The Bible has much to say about hearing. A repeated phrase in Revelation is ‘whoever has ears, let them hear what the Spirit says to the churches.’ (Rev 2:7, 11, 17, 29; Rev 3:6, 13,22). That may seem an odd phrase to us, for there are very few people without ears. What it’s really talking about is not the physical anatomy of ears, but if we are actually listening and hearing what God is saying. The Message version talks about our ears being awake.

At the moment, Garry is having trouble hearing in his left ear because of a build-up of wax. He’s deaf in that ear. This morning, I was downstairs when his alarm clock went off and instead of him turning it off, the noise of the alarm continued, getting louder and louder and more insistent. I had to go upstairs to wake him, astonished that he wasn’t disturbed by the noise. He was lying next to it, oblivious, while I was disturbed by it a relatively long way away! He couldn’t hear it because of the wax blockage in his ear.

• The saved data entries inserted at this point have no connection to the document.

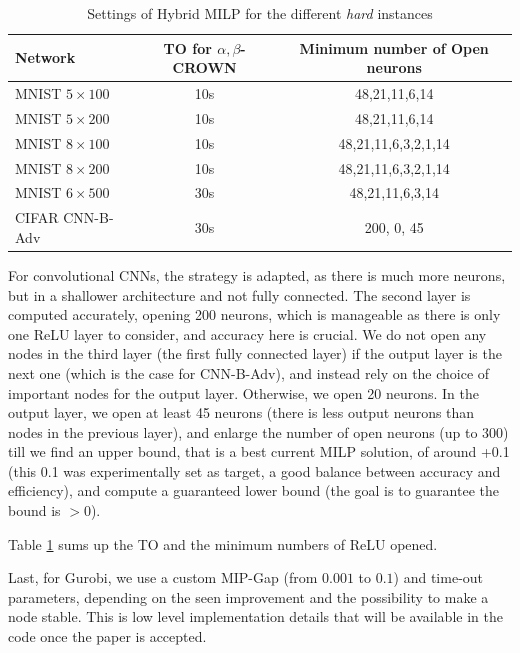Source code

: \begin{table}[b!]
	\centering
		\caption{Settings of Hybrid MILP for the different {\em hard} instances}
	\begin{tabular}{||l||c|c||}
		\hline \hline
		Network & TO for $\alpha,\beta$-CROWN  & Minimum number of Open neurons  \\ 		  
		\hline
		MNIST $5 \times 100$ & 10s  & 48,21,11,6,14  \\ \hline
		MNIST $5 \times 200$ & 10s & 48,21,11,6,14  \\ \hline
		MNIST $8 \times 100$ & 10s  & 48,21,11,6,3,2,1,14  \\ \hline
		MNIST $8 \times 200$ & 10s & 48,21,11,6,3,2,1,14  \\ \hline
		MNIST $6 \times 500$ & 30s & 48,21,11,6,3,14 \\ \hline
		CIFAR CNN-B-Adv & 30s & 200, 0, 45 \\ \hline \hline
	\end{tabular}
	\label{table20}
	\end{table}


For convolutional CNNs, the strategy is adapted, as there is much more neurons, but in a shallower architecture and not fully connected. 
The second layer is computed accurately, opening 200 neurons, which is manageable as there is only one ReLU layer to consider, and accuracy here is crucial.
We do not open any nodes in the third layer (the first fully connected layer) if the output layer is the next one (which is the case for CNN-B-Adv), and instead rely on the choice of important nodes for the output layer. Otherwise, we open 20 neurons.
In the output layer, we open at least 45 neurons (there is less output neurons than nodes in the previous layer), and enlarge the number of open neurons (up to 300) till we find an upper bound, that is a best current MILP solution, of around +0.1 (this 0.1 was experimentally set as target, a good balance between accuracy and efficiency), and compute a guaranteed lower bound (the goal is to guarantee the bound is $>0$).

Table \ref{table20} sums up the TO and the minimum numbers of ReLU opened.






Last, for Gurobi, we use a custom MIP-Gap (from $0.001$ to $0.1$) and time-out parameters, depending on the seen improvement and the possibility to make a node stable. This is low level implementation details that will be available in the code once the paper is accepted.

We can be like that when God speaks to us. We simply don’t hear Him. Our ears are clogged up with the noise from the world, deafened by our own sin and by the culture all around us.

We need God to open our ears so we can listen. (Ps 40:6) The Hebrew word here is ‘dug out’. We need God to unclog our ears, to dig out the wax, to open the channels again so we can hear Him speak.

How does this happen? The chief way, it seems to me, is actually stopping to listen. We are adept at multi-tasking, but this creates half-hearted listening. To truly listen to God, we have to slow down and give Him our undivided attention. Jeremy Camp sings, ‘I need to stop so I can hear You speak’ (‘Slow Down Time’, Jeremy Camp) and this seems to me to be the first step. Instead of being proud of our ability to multi-task, we need to understand that we need to stop and spend time with God, with no other item on our agenda, that we need to listen in this time and not just talk.

Secondly, for us to hear God, we have to soften our hearts. Just as Garry needs ear drops to soften the wax which is the blockage preventing his hearing, hard hearts don’t hear God well. We have to allow God in if we’re going to hear Him. Every time we hear His voice and ignore Him (‘it wasn’t really God; it’s not convenient to do that; I don’t want to forgive X or give to Y’), we are actually making it harder to hear Him again.

Thirdly, hearing (listening) is allied to doing. (James 1:22-23) If we hear God and don’t do what He says, we’ll find it harder to hear Him next time. When God speaks, it’s not usually “information only.” He speaks to us to shape us, mould us and transform us. He speaks to us so we can be involved in His transformation of society. We need to get used to hearing and obeying.